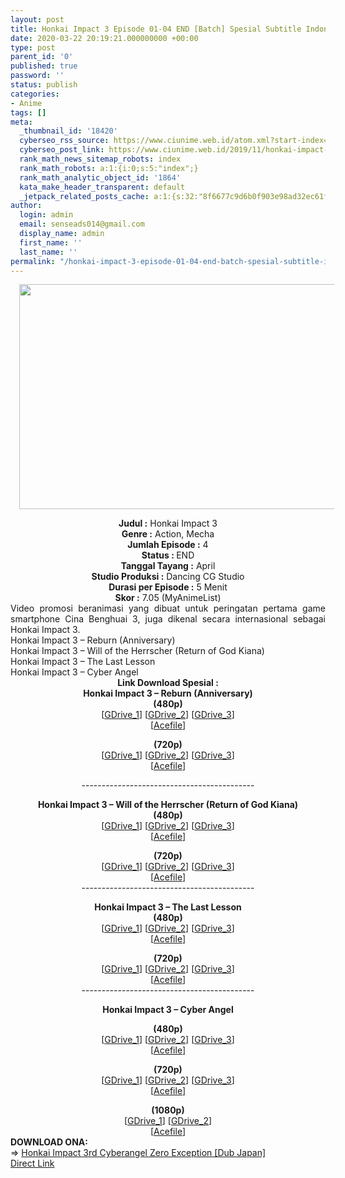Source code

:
 ```yaml
---
layout: post
title: Honkai Impact 3 Episode 01-04 END [Batch] Spesial Subtitle Indonesia
date: 2020-03-22 20:19:21.000000000 +00:00
type: post
parent_id: '0'
published: true
password: ''
status: publish
categories:
- Anime
tags: []
meta:
  _thumbnail_id: '18420'
  cyberseo_rss_source: https://www.ciunime.web.id/atom.xml?start-index=1801&max-results=150
  cyberseo_post_link: https://www.ciunime.web.id/2019/11/honkai-impact-3-episode-01-04-end-batch.html
  rank_math_news_sitemap_robots: index
  rank_math_robots: a:1:{i:0;s:5:"index";}
  rank_math_analytic_object_id: '1864'
  kata_make_header_transparent: default
  _jetpack_related_posts_cache: a:1:{s:32:"8f6677c9d6b0f903e98ad32ec61f8deb";a:2:{s:7:"expires";i:1645025546;s:7:"payload";a:0:{}}}
author:
  login: admin
  email: senseads014@gmail.com
  display_name: admin
  first_name: ''
  last_name: ''
permalink: "/honkai-impact-3-episode-01-04-end-batch-spesial-subtitle-indonesia/"
---
```

<div class="separator" style="clear: both; text-align: center;"><a href="https://1.bp.blogspot.com/-6xK8wv_tLJw/XdDGA-GQmoI/AAAAAAAAdn0/a4R5gNEvZY8LEjcxRzk1XwB15wnBietGgCLcBGAsYHQ/s1600/Honkai%2BImpact%2B3.jpg" imageanchor="1" style="margin-left: 1em; margin-right: 1em;"><img border="0" data-original-height="720" data-original-width="1280" height="360" src="{{ site.baseurl }}/assets/2020/03/Honkai%2BImpact%2B3.jpg" width="640" /></a></div>
<p>
<div style="text-align: center;"><b>Judul :</b>&nbsp;Honkai Impact 3</div>
<div style="text-align: center;"><b>Genre :</b>&nbsp;<b></b>Action, Mecha</div>
<div style="text-align: center;"><b>Jumlah Episode :</b>&nbsp;4<br /><b>Status :&nbsp;</b>END<br /><b>Tanggal Tayang :</b>&nbsp;April<br /><b>Studio Produksi :</b>&nbsp;<b></b>Dancing CG Studio<br /><b>Durasi per Episode :</b>&nbsp;5 Menit</div>
<div style="text-align: center;"><b>Skor :</b>&nbsp;7.05 (MyAnimeList)</div>
<div style="text-align: center;"></div>
<div style="text-align: justify;">Video promosi beranimasi yang dibuat untuk peringatan pertama game smartphone Cina Benghuai 3, juga dikenal secara internasional sebagai Honkai Impact 3.<br />Honkai Impact 3 – Reburn (Anniversary)<br />Honkai Impact 3 – Will of the Herrscher (Return of God Kiana)<br />Honkai Impact 3 – The Last Lesson<br />Honkai Impact 3 – Cyber Angel</div>
<div style="text-align: justify;"></div>
<div style="text-align: justify;"></div>
<div style="text-align: center;"><b>Link Download Spesial&nbsp;:</b></div>
<div style="text-align: center;">
<div style="text-align: center;"><span style="text-align: justify;"><b>Honkai Impact 3 – Reburn (Anniversary)</b></span><br /><b>(</b><b>480p</b><b>)</b></div>
<div style="text-align: center;">[<a href="https://drive.google.com/uc?id=1gjiw-TarxZlEDJeAQYWvipIJVEgdLQG1" target="_blank" rel="noopener">GDrive_1</a>] [<a href="https://drive.google.com/uc?id=1hPnhvfNODOzSGCGxlfD9buGVKSBpyese" target="_blank" rel="noopener">GDrive_2</a>] [<a href="https://drive.google.com/uc?id=13iAGEUFBOjOlvL0nB7gHWWwCu8hW7v8q" target="_blank" rel="noopener">GDrive_3</a>]<br />[<a href="https://acefile.co/f/12126638/anixlife-honkai-impact-3-reburn-anniversary-480p-wibudesu-com-zip" target="_blank" rel="noopener">Acefile</a>]</p>
<div style="text-align: center;"><b>(</b><b>720p</b><b>)</b></div>
<div style="text-align: center;">[<a href="https://drive.google.com/uc?id=1ABIU2miRnTNlYNKkLmSQh_ID1W3CvuOL" target="_blank" rel="noopener">GDrive_1</a>] [<a href="https://drive.google.com/uc?id=1MnjdTD_TIs_8l_f9CNjvcT7wDc1xkPRb" target="_blank" rel="noopener">GDrive_2</a>] [<a href="https://drive.google.com/uc?id=1X5pGB6uye0UDTY0gCdiS4-1FZsXMvSDb" target="_blank" rel="noopener">GDrive_3</a>]<br />[<a href="https://acefile.co/f/12126623/anixlife-honkai-impact-3-reburn-anniversary-720p-wibudesu-com-zip" target="_blank" rel="noopener">Acefile</a>]</div>
<p>-------------------------------------------</p>
</div>
</div>
<div style="text-align: center;"><span style="text-align: justify;"><b>Honkai Impact 3 – Will of the Herrscher (Return of God Kiana)</b></span></div>
<div style="text-align: center;">
<div style="text-align: center;"><b>(</b><b>480p</b><b>)</b></div>
<div style="text-align: center;">[<a href="https://drive.google.com/uc?id=1vEk-DQJ1JHvAY8i-0KYlY4ZdIa-zMbHa" target="_blank" rel="noopener">GDrive_1</a>] [<a href="https://drive.google.com/uc?id=1rpJaC9lYUefsZZUGsLadSII4toSPE_SC" target="_blank" rel="noopener">GDrive_2</a>] [<a href="https://drive.google.com/uc?id=1WeRYkFneCKtqECxZSIifyVFwy9Ul93oY" target="_blank" rel="noopener">GDrive_3</a>]<br />[<a href="https://acefile.co/f/12126636/anixlife-honkai-impact-3-will-of-the-herrscher-480p-wibudesu-com-zip" target="_blank" rel="noopener">Acefile</a>]</p>
<div style="text-align: center;"><b>(</b><b>720p</b><b>)</b></div>
<div style="text-align: center;">[<a href="https://drive.google.com/uc?id=1kH5wcV8uRV8hfJiBnJQrA9YBADMSW_My" target="_blank" rel="noopener">GDrive_1</a>] [<a href="https://drive.google.com/uc?id=1WumyIHK9wL_Qte4V4OdzgPzbcwJU98Xk" target="_blank" rel="noopener">GDrive_2</a>] [<a href="https://drive.google.com/uc?id=19_tooD8iOrCoyaNC3S0tJkyl8IURYmDf" target="_blank" rel="noopener">GDrive_3</a>]<br />[<a href="https://acefile.co/f/12126634/anixlife-honkai-impact-3-will-of-the-herrscher-720p-wibudesu-com-zip" target="_blank" rel="noopener">Acefile</a>]</div>
</div>
</div>
<div style="text-align: center;">-------------------------------------------</p>
</div>
<div style="text-align: center;"><span style="text-align: justify;"><b>Honkai Impact 3 – The Last Lesson</b></span>
<div style="text-align: center;"><b>(</b><b>480p</b><b>)</b></div>
<div style="text-align: center;">[<a href="https://drive.google.com/uc?id=1IUXdgyMvr3C6grBvnS1SuYoQkjqR78V_" target="_blank" rel="noopener">GDrive_1</a>] [<a href="https://drive.google.com/uc?id=1r8hL9VJcy9coJPkSHjD_9sfhR5JHDFM6" target="_blank" rel="noopener">GDrive_2</a>] [<a href="https://drive.google.com/uc?id=1nM6n-ZjThSO8PILA7k589tLre02KY0jc" target="_blank" rel="noopener">GDrive_3</a>]<br />[<a href="https://acefile.co/f/12126628/anixlife-honkai-impact-3-the-last-lesson-jp-dub-480p-wibudesu-com-zip" target="_blank" rel="noopener">Acefile</a>]</p>
<div style="text-align: center;"><b>(</b><b>720p</b><b>)</b></div>
<div style="text-align: center;">[<a href="https://drive.google.com/uc?id=1YCmVClVnMu9tgWwznj-ToDevSS23yhHr" target="_blank" rel="noopener">GDrive_1</a>] [<a href="https://drive.google.com/uc?id=1cmrpW2FftaqSRUy-PVw5NPUk3ZfSf_Y2" target="_blank" rel="noopener">GDrive_2</a>] [<a href="https://drive.google.com/uc?id=1mtrPXDWg7HW34Kq1nAJumWwQVSski099" target="_blank" rel="noopener">GDrive_3</a>]<br />[<a href="https://acefile.co/f/12126629/anixlife-honkai-impact-3-the-last-lesson-jp-dub-720p-wibudesu-com-zip" target="_blank" rel="noopener">Acefile</a>]</div>
</div>
</div>
<div style="text-align: center;">-------------------------------------------</p>
<p><span style="text-align: justify;"><b>Honkai Impact 3 – Cyber Angel</b></span>
<div style="text-align: center;"><b>(</b><b>480p</b><b>)</b></div>
<div style="text-align: center;">[<a href="https://drive.google.com/uc?id=1vawoUDvSgVN_knsv8kcvshcAsHSZexEc" target="_blank" rel="noopener">GDrive_1</a>] [<a href="https://drive.google.com/uc?id=10PCjO3A6sgup10r6Hz8AE4ymzexDpw8i" target="_blank" rel="noopener">GDrive_2</a>] [<a href="https://drive.google.com/uc?id=1rrR1Gtv-RNi0tzYjZ8gfgG0qw_Cc6EU6" target="_blank" rel="noopener">GDrive_3</a>]<br />[<a href="https://acefile.co/f/12200483/quinime-hi3-cyberangel-480p-wibudesu-com-zip" target="_blank" rel="noopener">Acefile</a>]</p>
<div style="text-align: center;"><b>(</b><b>720p</b><b>)</b></div>
<div style="text-align: center;">[<a href="https://drive.google.com/uc?id=1jLlF1cldX94vTT67AnkbF4Fdw7hMn7CL" target="_blank" rel="noopener">GDrive_1</a>] [<a href="https://drive.google.com/uc?id=1AhOPwAslzwVHvMVjdr-O-79HI1VqbN12" target="_blank" rel="noopener">GDrive_2</a>] [<a href="https://drive.google.com/uc?id=1Tc3s6r9LfYXuNvI27XNX7I-yyhNWK4FC" target="_blank" rel="noopener">GDrive_3</a>]<br />[<a href="https://acefile.co/f/12200487/quinime-hi3-cyberangel-720p-wibudesu-com-zip" target="_blank" rel="noopener">Acefile</a>]</p>
<div style="text-align: center;"><b>(</b><b>1080p</b><b>)</b></div>
<div style="text-align: center;">[<a href="https://drive.google.com/uc?id=1fUg_rYk0A7c8YxPgBIOfN7UaZNLwMuEh" target="_blank" rel="noopener">GDrive_1</a>] [<a href="https://drive.google.com/uc?id=1xhJpnSFJTu-5LdYfrPCDueAz8JHlQ59D" target="_blank" rel="noopener">GDrive_2</a>]<br />[<a href="https://acefile.co/f/12200484/quinime-hi3-cyberangel-1080p-wibudesu-com-zip" target="_blank" rel="noopener">Acefile</a>]
<div style="text-align: left;"></div>
<div style="text-align: left;"></div>
<div style="text-align: left;"><b>DOWNLOAD ONA:</b></div>
<div style="text-align: left;"></div>
<div style="text-align: left;">=&gt;&nbsp;<a href="https://www.ciunime.web.id/2019/07/honkai-impact-3rd-cyberangel-zero.html" target="_blank" rel="noopener">Honkai Impact 3rd Cyberangel Zero Exception [Dub Japan]</a></div>
<div style="text-align: left;"></div>
</div>
</div>
</div>
</div>
<link rel="stylesheet" href="https://cdnjs.cloudflare.com/ajax/libs/font-awesome/4.7.0/css/font-awesome.min.css" />
<div class="divbtn"> <a href="https://handymansurrender.com/fihup8buzv?key=94550f7ce39444073321dde3b8782f97" class="btn"><i class="fa fa-download"></i> Direct Link</a> </div>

_ _ _

WHAT IS EXPECTED: Your task is to copy every line of the entries that contains the string "ciunime".

EXPECTED OUTPUT:
  cyberseo_rss_source: https://www.ciunime.web.id/atom.xml?start-index=1801&max-results=150
  cyberseo_post_link: https://www.ciunime.web.id/2019/11/honkai-impact-3-episode-01-04-end-batch.html
<div style="text-align: left;">=&gt;&nbsp;<a href="https://www.ciunime.web.id/2019/07/honkai-impact-3rd-cyberangel-zero.html" target="_blank" rel="noopener">Honkai Impact 3rd Cyberangel Zero Exception [Dub Japan]</a></div>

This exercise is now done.